TASK OBJECTIVE - Only lines with the string "classes" are wanted. Pull them out of the data.
━━━━━ DATASET RECORDS ━━━━━
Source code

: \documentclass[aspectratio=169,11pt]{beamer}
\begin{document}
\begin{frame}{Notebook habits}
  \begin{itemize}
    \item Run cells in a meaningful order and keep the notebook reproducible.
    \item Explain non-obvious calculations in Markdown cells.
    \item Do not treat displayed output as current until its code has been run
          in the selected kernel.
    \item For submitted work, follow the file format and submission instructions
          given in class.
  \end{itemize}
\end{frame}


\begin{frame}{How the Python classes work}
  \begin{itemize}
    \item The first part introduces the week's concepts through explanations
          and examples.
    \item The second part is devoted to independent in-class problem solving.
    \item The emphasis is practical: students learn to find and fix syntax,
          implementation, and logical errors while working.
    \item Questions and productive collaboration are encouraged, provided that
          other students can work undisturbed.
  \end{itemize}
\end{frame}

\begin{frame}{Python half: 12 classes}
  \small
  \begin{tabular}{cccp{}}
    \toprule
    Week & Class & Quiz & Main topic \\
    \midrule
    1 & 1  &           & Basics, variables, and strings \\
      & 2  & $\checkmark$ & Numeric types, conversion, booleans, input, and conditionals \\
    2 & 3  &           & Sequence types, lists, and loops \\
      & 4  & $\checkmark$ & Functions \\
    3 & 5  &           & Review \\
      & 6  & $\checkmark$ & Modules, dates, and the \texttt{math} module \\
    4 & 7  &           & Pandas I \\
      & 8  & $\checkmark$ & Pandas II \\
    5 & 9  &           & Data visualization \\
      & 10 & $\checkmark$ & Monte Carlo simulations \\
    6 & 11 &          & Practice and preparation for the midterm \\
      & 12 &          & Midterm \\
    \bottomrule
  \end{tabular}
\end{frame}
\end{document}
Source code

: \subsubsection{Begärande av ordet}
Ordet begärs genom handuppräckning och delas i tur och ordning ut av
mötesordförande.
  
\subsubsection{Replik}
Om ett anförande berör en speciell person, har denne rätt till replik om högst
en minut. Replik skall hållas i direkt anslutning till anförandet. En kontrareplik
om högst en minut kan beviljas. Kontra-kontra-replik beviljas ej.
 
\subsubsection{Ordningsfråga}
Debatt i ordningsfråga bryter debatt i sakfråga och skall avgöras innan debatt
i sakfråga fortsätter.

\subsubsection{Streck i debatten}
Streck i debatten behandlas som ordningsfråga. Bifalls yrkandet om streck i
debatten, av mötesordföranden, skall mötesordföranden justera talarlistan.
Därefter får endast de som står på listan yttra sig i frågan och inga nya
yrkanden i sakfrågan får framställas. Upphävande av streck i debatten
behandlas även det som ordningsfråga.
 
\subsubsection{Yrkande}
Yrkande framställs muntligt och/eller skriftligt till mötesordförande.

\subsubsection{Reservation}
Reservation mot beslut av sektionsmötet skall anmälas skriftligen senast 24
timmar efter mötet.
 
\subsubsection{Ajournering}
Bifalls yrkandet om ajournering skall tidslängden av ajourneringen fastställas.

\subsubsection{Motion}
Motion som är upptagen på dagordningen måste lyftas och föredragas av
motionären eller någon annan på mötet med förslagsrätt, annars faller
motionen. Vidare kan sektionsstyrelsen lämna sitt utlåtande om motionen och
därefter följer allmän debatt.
━━━━━
YOUR RESPONSE -
\begin{frame}{How the Python classes work}
\begin{frame}{Python half: 12 classes}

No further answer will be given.